Les Chantiers d’Europe

chantiers_d-europeLes Chantiers d’Europe au Théâtre de la Ville/Espace Cardin :

 Cette huitième édition des Chantiers d’Europe (Royaume-Uni, Pays-Bas, Portugal, Grèce, etc.) commence avec une rétrospective à travers de grandes affiches collées sur les murs du théâtre : pour commémorer la Révolution des Œillets qui, en avril 1974, au Portugal et grâce à l’armée mit fin à la plus longue dictature en Europe. « Quarante ans après, a dit Emmanuel Demarcy-Motta, directeur du Théâtre de la Ville, Il faut en rappeler les valeurs : liberté, démocratie, solidarité et justice sociale et continuer à les défendre. Cette soirée est dédiée à Mário Soares, en hommage à celui qui  fut l’un des principaux artisans de l’avènement de la démocratie puis de l’intégration de son pays dans l’Europe. »

L’installation de ces affiches de la période révolutionnaire, a été réalisée par le musée Aljube-Résistance et Liberté à Lisbonne; il y a aussi des documentaires, et surtout une série de très belle photos d’actualité, suspendues dans un des halls de l’Espace Cardin. Et on a eu droit à un petit concert du Portuguais Tiago Pereira,  avec son traditionnel tambour. 

 Dans le jardin, un dôme miniature blanc rappelle avec des films et des documents, les activités artistiques dans  grand dôme géodésique que le Good Chance Theatre britannique installa en 2015, dans la « Jungle » de Calais, A l’initiative de deux dramaturges, Joe Murphy et Joe Robertson, les réfugiés, immigrants  et des artistes venus de toute l’Europe participèrent à  cette aventure : kung-fu, peinture, ombres chinoises, théâtre, chants et récitals de poèmes, sculpture, projection de films, danse, acrobatie…

©Sofie Knijff

©Sofie Knijff

Enfin eut lieu la première en France de Tanizaki, dans le cadre du cycle Amsterdam Express, par la compagnie De Warme Winkel, conception et interprétation Vincent Rietveld, Mara van Vlijmen, Ward Weemhoff, mise en scène finale de  Jetse Batelaan,  Makiko Goto (en néerlandais, sur-titré en français)

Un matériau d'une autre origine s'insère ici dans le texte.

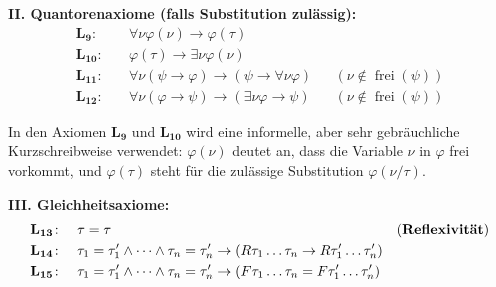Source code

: \begin{math-stroke}
\textbf{II. Quantorenaxiome (falls Substitution zulässig):}
\begin{align}
    \mathbf{L_9}\colon &\quad \forall \nu \varphi(\nu) \rightarrow \varphi(\tau) \nonumber \\
    \mathbf{L_{10}}\colon &\quad \varphi(\tau) \rightarrow \exists \nu \varphi(\nu) \nonumber \\
    \mathbf{L_{11}}\colon &\quad \forall \nu (\psi \rightarrow \varphi) \rightarrow (\psi \rightarrow \forall \nu \varphi) && (\nu \notin \operatorname{frei}(\psi)) \nonumber \\
    \mathbf{L_{12}}\colon &\quad \forall \nu (\varphi \rightarrow \psi) \rightarrow (\exists \nu \varphi \rightarrow \psi) && (\nu \notin \operatorname{frei}(\psi)) \nonumber
\end{align}

\begin{explanation-of-steps}
In den Axiomen $\mathbf{L_9}$ und $\mathbf{L_{10}}$ wird eine informelle, aber sehr gebräuchliche Kurzschreibweise verwendet: $\varphi(\nu)$ deutet an, dass die Variable $\nu$ in $\varphi$ frei vorkommt, und $\varphi(\tau)$ steht für die zulässige Substitution $\varphi(\nu/\tau)$.
\end{explanation-of-steps}

\textbf{III. Gleichheitsaxiome:}
\begin{align}
    \mathbf{L_{13}}\colon &\quad \tau = \tau && \text{(\textbf{Reflexivität})} \nonumber \\
    \mathbf{L_{14}}\colon &\quad \tau_1 = \tau_1' \wedge \dots \wedge \tau_n = \tau_n' \rightarrow (R\tau_1 \dots \tau_n \rightarrow R\tau_1' \dots \tau_n') \nonumber \\
    \mathbf{L_{15}}\colon &\quad \tau_1 = \tau_1' \wedge \dots \wedge \tau_n = \tau_n' \rightarrow (F\tau_1 \dots \tau_n = F\tau_1' \dots \tau_n') \nonumber
\end{align}
\end{math-stroke}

De Warme Winkel, ce collectif néerlandais,  a inventé, dit-il, un nouveau genre: «la pièce-oeuvre»  qui parle du travail, de la vie et l’esprit d’un artiste en relation avec notre époque. Il a déjà monté cinq spectacles consacrés à des artistes autrichiens,Thomas Bernhard, Rainer Maria Rilke), Alma Mahler, Stefan Sweig, et Oskar Kokoshka.
Ici, le spectacle met à l’honneur le grand romancier et essayiste japonais Junichiro Tanizaki (1886-1965), avec son livre bien connu, Éloge de l’ombre, une méditation sur l’esthétique orientale : « Quelle peut être l’origine d’une différence si radicale dans les goûts ? Tout bien pensé, c’est parce que nous autres, Orientaux, nous cherchons à nous accommoder des limites qui nous sont imposées que nous nous sommes de tout temps contentés de notre condition présente ; nous n’éprouvons par conséquent nulle répulsion à l’égard de ce qui est obscur, nous nous y résignons comme à l’inévitable”.
Tanizaki s’inspire aussi de La Clef, un très beau roman érotique de l’écrivain japonais. Avec la préoccupation  de construire un spectacle autonome, souvent proche de la performance donc très pictural.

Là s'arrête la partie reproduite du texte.